• _Problem to work on_
The response must be made up of the lines in the entries below that contain "begin".

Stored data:
--- START ---
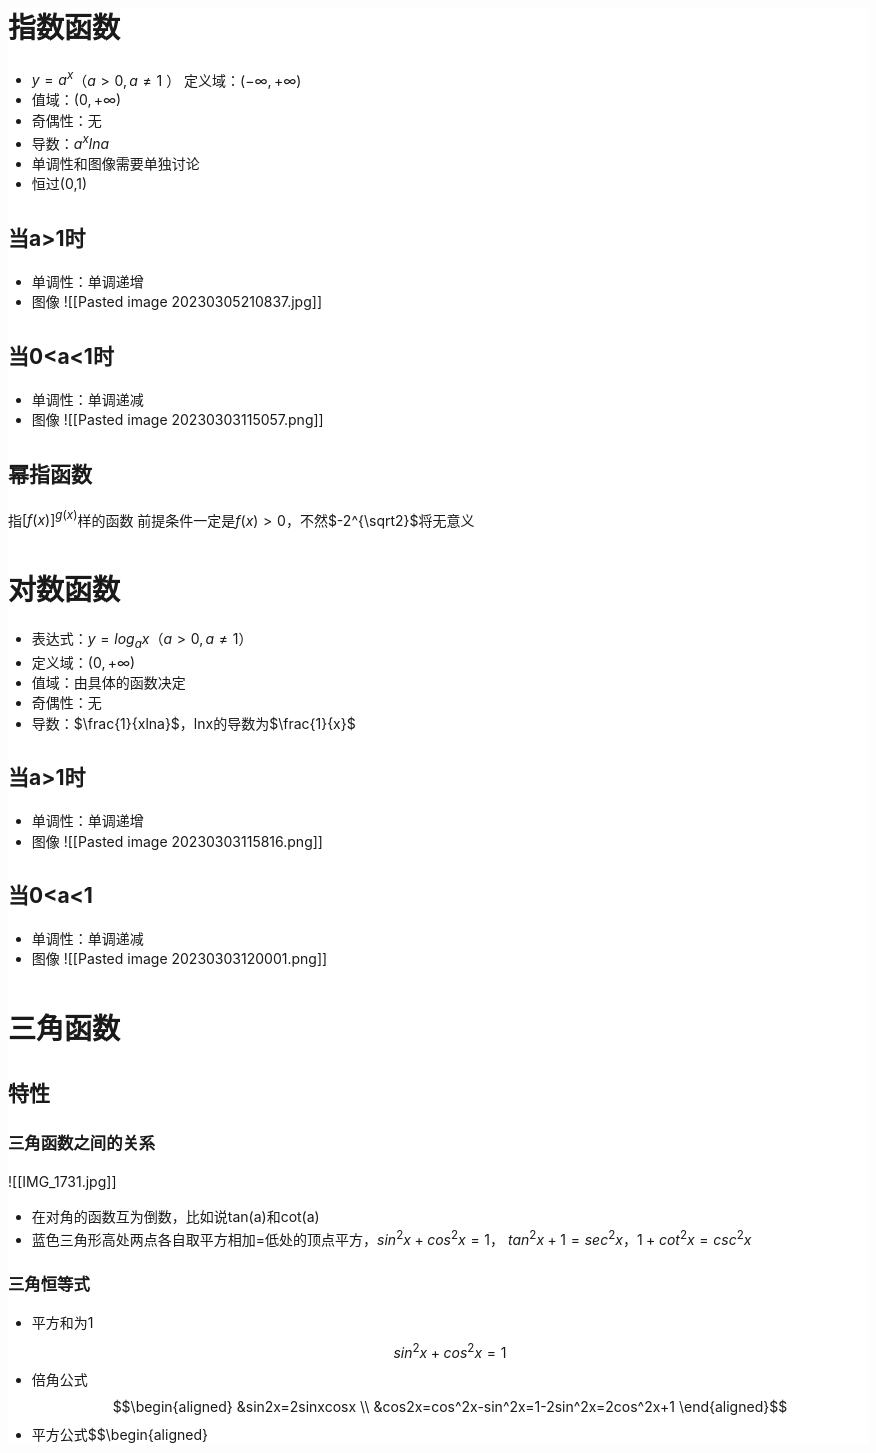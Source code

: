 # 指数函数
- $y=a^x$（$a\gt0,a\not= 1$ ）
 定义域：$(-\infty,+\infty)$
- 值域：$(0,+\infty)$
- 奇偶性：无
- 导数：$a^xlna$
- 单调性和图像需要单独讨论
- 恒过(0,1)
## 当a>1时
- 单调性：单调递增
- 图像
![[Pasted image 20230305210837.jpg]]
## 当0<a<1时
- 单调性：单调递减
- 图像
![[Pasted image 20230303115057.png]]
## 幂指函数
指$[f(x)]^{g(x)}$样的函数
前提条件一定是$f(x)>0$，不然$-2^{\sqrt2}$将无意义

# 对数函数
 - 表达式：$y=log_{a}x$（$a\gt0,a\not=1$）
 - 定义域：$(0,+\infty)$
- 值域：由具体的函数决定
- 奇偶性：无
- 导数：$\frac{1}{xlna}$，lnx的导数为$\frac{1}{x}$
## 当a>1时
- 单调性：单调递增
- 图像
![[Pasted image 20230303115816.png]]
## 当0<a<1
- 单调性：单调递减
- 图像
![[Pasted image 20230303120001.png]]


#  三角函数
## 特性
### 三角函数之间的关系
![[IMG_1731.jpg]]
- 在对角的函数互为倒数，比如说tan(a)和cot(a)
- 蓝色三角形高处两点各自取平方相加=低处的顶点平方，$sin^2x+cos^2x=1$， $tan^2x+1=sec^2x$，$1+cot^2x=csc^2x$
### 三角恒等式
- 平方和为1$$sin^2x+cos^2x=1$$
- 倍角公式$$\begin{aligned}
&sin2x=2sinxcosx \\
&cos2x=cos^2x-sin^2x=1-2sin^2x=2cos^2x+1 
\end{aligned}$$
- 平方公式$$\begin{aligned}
--- END ---
• _Result_
- 倍角公式$$\begin{aligned}
- 平方公式$$\begin{aligned}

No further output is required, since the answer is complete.